Is the Minister aware that Passenger Focus is undertaking work on the use of sampling passenger experience where the station, the car park, the cleanliness of the train, luggage space, information and many other factors are taken into account in a statistically rigorous manner? That is much better than the crude measure of public performance, which can be easily abused both by operators and by Network Rail.
I am well aware of the points that the noble Lord makes. Indeed, it was thanks to research done by Passenger Focus that the passenger satisfaction indices that I mentioned in my initial Answer were included in the Southern franchise. Passenger Focus is doing similar work for us in respect of forthcoming rail franchises, and I intend to see that a wider range of passenger satisfaction targets are included in those franchises.
My noble friend is absolutely right. The punctuality figure now stands at more than 90 per cent in terms of the public performance measure, which is the best it has been since we started collecting these statistics. However, of course, “no complacency” are my middle names and I certainly do not regard that as high enough.

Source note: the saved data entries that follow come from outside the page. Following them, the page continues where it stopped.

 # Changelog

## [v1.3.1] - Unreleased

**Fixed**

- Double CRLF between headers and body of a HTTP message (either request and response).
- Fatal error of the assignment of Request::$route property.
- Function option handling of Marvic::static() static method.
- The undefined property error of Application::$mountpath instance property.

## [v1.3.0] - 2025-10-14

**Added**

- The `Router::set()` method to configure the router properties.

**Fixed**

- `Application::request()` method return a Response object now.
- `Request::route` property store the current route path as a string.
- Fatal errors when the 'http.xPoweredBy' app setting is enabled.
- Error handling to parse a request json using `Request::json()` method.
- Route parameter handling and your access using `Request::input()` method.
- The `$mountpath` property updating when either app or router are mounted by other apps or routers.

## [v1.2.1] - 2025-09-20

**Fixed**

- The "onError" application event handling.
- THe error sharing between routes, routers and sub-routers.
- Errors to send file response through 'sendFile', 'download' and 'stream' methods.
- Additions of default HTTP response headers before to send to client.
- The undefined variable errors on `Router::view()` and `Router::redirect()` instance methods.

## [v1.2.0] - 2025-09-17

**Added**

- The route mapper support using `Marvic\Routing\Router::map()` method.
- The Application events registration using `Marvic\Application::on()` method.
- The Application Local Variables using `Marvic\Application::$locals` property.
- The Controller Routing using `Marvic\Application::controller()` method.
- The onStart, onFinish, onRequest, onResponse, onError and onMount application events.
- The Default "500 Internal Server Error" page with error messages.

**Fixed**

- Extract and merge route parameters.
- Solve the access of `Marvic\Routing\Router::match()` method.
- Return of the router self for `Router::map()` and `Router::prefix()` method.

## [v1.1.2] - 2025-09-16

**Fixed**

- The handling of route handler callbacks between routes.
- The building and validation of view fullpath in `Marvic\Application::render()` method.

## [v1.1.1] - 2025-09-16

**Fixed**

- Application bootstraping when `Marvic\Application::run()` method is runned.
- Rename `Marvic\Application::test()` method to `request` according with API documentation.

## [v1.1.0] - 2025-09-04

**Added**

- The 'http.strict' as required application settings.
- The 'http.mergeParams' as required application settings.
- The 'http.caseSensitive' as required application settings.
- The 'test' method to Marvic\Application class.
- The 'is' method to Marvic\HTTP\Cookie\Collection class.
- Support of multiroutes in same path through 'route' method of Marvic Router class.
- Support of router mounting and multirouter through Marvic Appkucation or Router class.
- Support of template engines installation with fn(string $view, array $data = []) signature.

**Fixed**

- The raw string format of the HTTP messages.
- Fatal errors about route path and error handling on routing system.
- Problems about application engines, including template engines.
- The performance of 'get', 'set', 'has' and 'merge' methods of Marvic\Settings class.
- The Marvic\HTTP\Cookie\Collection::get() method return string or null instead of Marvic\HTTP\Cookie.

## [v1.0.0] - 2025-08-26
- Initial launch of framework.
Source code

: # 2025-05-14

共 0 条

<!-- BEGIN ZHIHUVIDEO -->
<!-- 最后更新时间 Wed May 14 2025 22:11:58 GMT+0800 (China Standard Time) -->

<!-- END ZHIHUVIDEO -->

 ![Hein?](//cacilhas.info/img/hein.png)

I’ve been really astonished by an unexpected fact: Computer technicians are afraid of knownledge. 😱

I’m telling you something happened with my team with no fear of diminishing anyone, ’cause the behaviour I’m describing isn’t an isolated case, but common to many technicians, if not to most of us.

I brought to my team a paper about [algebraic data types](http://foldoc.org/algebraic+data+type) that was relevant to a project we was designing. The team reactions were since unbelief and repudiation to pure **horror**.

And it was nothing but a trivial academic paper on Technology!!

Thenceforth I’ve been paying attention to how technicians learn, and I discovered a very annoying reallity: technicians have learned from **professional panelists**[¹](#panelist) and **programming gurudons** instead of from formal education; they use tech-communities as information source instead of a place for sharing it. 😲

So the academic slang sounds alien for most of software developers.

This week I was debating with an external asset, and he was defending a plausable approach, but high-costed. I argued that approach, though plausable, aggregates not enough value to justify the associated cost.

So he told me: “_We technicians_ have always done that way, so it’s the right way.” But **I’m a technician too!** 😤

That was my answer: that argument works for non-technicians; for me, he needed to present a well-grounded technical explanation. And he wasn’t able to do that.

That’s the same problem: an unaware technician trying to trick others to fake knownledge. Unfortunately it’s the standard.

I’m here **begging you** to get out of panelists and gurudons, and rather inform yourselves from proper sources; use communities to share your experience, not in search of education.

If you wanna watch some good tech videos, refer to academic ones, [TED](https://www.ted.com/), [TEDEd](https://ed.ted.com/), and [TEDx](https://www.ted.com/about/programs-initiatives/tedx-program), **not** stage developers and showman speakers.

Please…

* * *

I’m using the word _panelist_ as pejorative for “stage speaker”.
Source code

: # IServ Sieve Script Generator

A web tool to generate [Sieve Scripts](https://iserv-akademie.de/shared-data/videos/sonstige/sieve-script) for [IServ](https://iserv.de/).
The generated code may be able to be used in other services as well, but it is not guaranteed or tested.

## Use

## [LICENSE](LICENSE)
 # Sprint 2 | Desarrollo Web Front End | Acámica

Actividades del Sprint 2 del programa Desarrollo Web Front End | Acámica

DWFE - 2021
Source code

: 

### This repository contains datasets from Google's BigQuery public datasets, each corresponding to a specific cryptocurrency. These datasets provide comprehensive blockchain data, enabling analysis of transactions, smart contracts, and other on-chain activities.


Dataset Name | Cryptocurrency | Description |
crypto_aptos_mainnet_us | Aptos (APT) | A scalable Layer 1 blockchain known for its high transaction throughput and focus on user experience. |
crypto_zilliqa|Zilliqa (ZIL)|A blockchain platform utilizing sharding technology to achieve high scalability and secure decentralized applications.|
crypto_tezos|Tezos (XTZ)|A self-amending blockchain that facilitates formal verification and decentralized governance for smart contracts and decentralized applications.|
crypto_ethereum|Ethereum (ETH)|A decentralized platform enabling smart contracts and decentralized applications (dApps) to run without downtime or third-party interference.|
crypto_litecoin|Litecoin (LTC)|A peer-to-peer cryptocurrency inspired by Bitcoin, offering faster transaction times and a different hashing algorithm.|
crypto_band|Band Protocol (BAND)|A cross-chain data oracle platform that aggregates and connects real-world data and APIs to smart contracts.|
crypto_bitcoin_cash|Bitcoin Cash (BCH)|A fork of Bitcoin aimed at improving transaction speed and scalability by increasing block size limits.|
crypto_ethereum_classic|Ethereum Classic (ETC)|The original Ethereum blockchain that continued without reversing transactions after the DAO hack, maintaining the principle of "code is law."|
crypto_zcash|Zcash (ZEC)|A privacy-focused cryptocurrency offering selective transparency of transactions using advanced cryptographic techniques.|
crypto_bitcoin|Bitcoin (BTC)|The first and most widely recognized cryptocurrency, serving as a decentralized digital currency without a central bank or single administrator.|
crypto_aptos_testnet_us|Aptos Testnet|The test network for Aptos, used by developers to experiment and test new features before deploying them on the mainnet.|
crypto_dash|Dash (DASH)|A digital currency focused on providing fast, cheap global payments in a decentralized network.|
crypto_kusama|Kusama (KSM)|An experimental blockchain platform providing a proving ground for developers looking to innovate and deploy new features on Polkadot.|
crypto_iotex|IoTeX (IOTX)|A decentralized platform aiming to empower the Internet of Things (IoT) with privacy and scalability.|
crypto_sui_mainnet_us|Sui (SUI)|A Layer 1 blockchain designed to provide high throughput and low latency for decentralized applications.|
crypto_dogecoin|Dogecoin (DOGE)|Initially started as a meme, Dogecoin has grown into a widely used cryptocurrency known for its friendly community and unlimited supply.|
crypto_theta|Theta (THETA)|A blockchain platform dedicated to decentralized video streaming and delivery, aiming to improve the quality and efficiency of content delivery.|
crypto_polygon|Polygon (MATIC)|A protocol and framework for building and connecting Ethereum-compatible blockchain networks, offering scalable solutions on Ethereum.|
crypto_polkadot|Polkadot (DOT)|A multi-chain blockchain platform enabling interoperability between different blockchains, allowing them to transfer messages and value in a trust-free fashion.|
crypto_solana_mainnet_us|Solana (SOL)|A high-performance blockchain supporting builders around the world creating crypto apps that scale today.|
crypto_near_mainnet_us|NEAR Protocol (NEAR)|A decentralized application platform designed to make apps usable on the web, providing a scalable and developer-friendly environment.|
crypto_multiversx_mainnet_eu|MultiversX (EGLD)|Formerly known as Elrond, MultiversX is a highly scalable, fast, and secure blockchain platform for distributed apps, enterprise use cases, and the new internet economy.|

We want to see it continuing to rise month by month and year by year. I point out that the public performance measure is for trains to be regarded as punctual if, in respect of long-distance trains they arrive within 10 minutes of their scheduled time and in respect of commuter trains they arrive within five minutes of their scheduled time. I do not think that most passengers regard that as absolutely punctual and we might have a more exacting target in the future.
My Lords, I speak from these Benches not as Leader of the Liberal Democrats but as one of the poor bloody infantry who has to use the Bedford to Brighton line to commute into London. This morning there was a fire on the line that stopped the cross-London service. Last night, inclement weather stopped the cross-London service. Previously we have had technical breakdowns, industrial disputes and a whole list of excuses from First Capital Connect. Is there not an urgent need to see whether this franchise is being served properly? I can assure the noble Lord that if he asked the commuters on that line, they would tell him very clearly, “Come back Thameslink, all is forgiven”.
My Lords, I am only too well aware of the substandard service that has been offered by First Capital Connect in recent months. This is a matter of acute concern to me and my department. However, I am the bearer of some modest glad tidings to the noble Lord. The drivers’ ballot on the pay settlement was held yesterday, which led to a decision to accept the pay settlement. The intention is that a full, normal service will be offered from Monday. I stress that that is the intention of the company. Of course, in the current weather conditions, other factors may come into play. However, the company is well aware of the concerns of the noble Lord and of those many others who have been severely inconvenienced in using this service in recent months, and is fully intent on improving that service rapidly.
The noble Baroness makes a very important point. Passenger information matters a great deal to passengers. We have seen the importance of that in recent days as services have had to be changed due to weather conditions. In the Southern railway franchise that I mentioned earlier, there is a requirement for improvements in passenger information, and that the passengers themselves should rate those improvements as satisfactory. I intend to incorporate similar requirements in future rail franchises.